My heart knows that I belong solely to you; it yearns for your love and
compassion, to hear the words I say to you each night before I drift to sleep.

I wish only to love
you completely, and even though each day we grow older, I want nothing more
than what most may call, puppy love, I want to love you with my childish heart,
to write silly letters in the fog my breath causes on the window, to surprise
you with gifts, flowers, freshly plucked from the school garden. I despise the
old love, the love with no affection, where everything is old and experienced, I
want to jump head first into a love neither of us knows, to laugh and joke like
school children.
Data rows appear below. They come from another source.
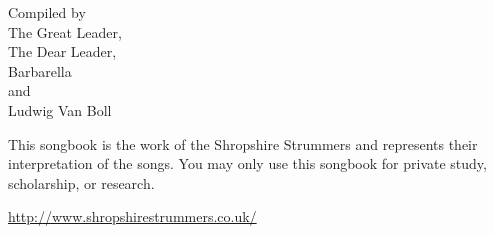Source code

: \documentclass[12pt, a5paper, wordbk]{../SSSongbook}
\begin{document}
\renewcommand\today{November 2017}
  {Compiled by\\
    The Great Leader,\\
    The Dear Leader,\\
    Barbarella\\ and\\ Ludwig Van Boll}

\ifChordBk
  \fancyhead[R,L]{}
  \tableofcontents %
  \vfil
  This songbook is the work of the Shropshire Strummers
  and represents their interpretation of the songs. 
  You may only use this songbook for private study, 
  scholarship, or research.\par
  \begin{center}
    \url{http://www.shropshirestrummers.co.uk/}
  \end{center}
  \pagebreak 
\fi












\end{document}
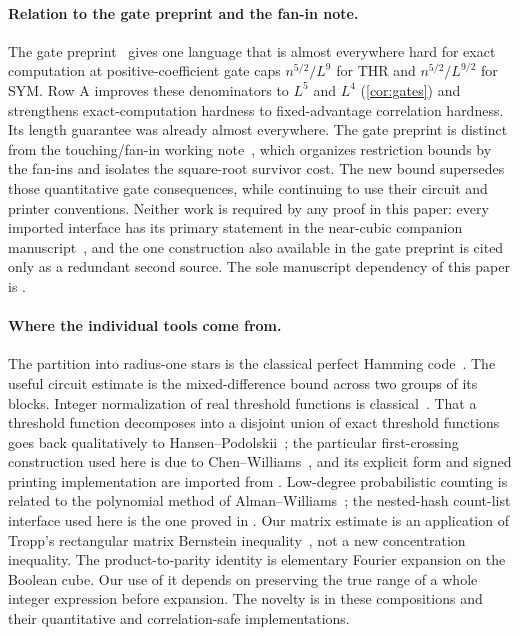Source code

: \documentclass[11pt,letterpaper]{article}
\theoremstyle{definition}
\theoremstyle{remark}
\begin{document}
\paragraph{Relation to the gate preprint and the fan-in note.}
The gate preprint~\cite{NagGate} gives one language that is almost
everywhere hard for exact computation at positive-coefficient gate caps
$n^{5/2}/L^9$ for THR and $n^{5/2}/L^{9/2}$ for SYM. Row A improves
these denominators to $L^5$ and $L^4$ (\cref{cor:gates}) and
strengthens exact-computation
hardness to fixed-advantage correlation hardness. Its length guarantee
was already almost everywhere. The gate preprint is distinct from the
touching/fan-in working note~\cite{NagTouching}, which organizes
restriction bounds by the fan-ins and isolates the square-root survivor
cost. The new bound supersedes those quantitative gate
consequences, while continuing to use their circuit and printer
conventions. Neither work is required by any proof in this paper:
every imported interface has its primary statement in the near-cubic
companion manuscript~\cite{NagCubic}, and the one construction also
available in the gate preprint is cited only as a redundant second
source. The sole manuscript dependency of this paper is
\cite{NagCubic}.

\paragraph{Where the individual tools come from.}
The partition into radius-one stars is the classical perfect Hamming
code~\cite{Hamming}. The useful circuit estimate is the mixed-difference
bound across two groups of its blocks. Integer normalization of real
threshold functions is classical~\cite{MurogaTodaTakasu}.
That a threshold function decomposes into a disjoint union of exact
threshold functions goes back qualitatively to
Hansen--Podolskii~\cite{HansenPodolskii}; the particular
first-crossing construction used here is due to
Chen--Williams~\cite[Proposition 18(2), Appendix B]{ChenWilliams},
and its explicit form and signed printing implementation are imported
from \cite{NagCubic,NagGate}. Low-degree probabilistic counting is related
to the polynomial method of Alman--Williams~\cite{AlmanWilliams};
the nested-hash count-list interface used here is the one proved in
\cite{NagCubic}. Our matrix estimate is an application of Tropp's
rectangular matrix Bernstein inequality~\cite[Theorem 1.6]{Tropp},
not a new concentration inequality. The product-to-parity identity is
elementary Fourier expansion on the Boolean cube. Our use of it depends
on preserving the true range of a whole integer expression before
expansion. The novelty is in these compositions and their quantitative
and correlation-safe implementations.
\end{document}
When I look into your beautiful eyes I see an innocence
waiting to be released, I want to grow old with you, but love you inside as if
we were each others first crushes.

And so my love, I must
bring this letter to a close, because I fear if I put to much into it may scare
you off, the last thing my tiny little heart would ever want, but I must know
before I die, a final question I must lay upon your head,

Do you like me too?

Yes [ ] No[ ]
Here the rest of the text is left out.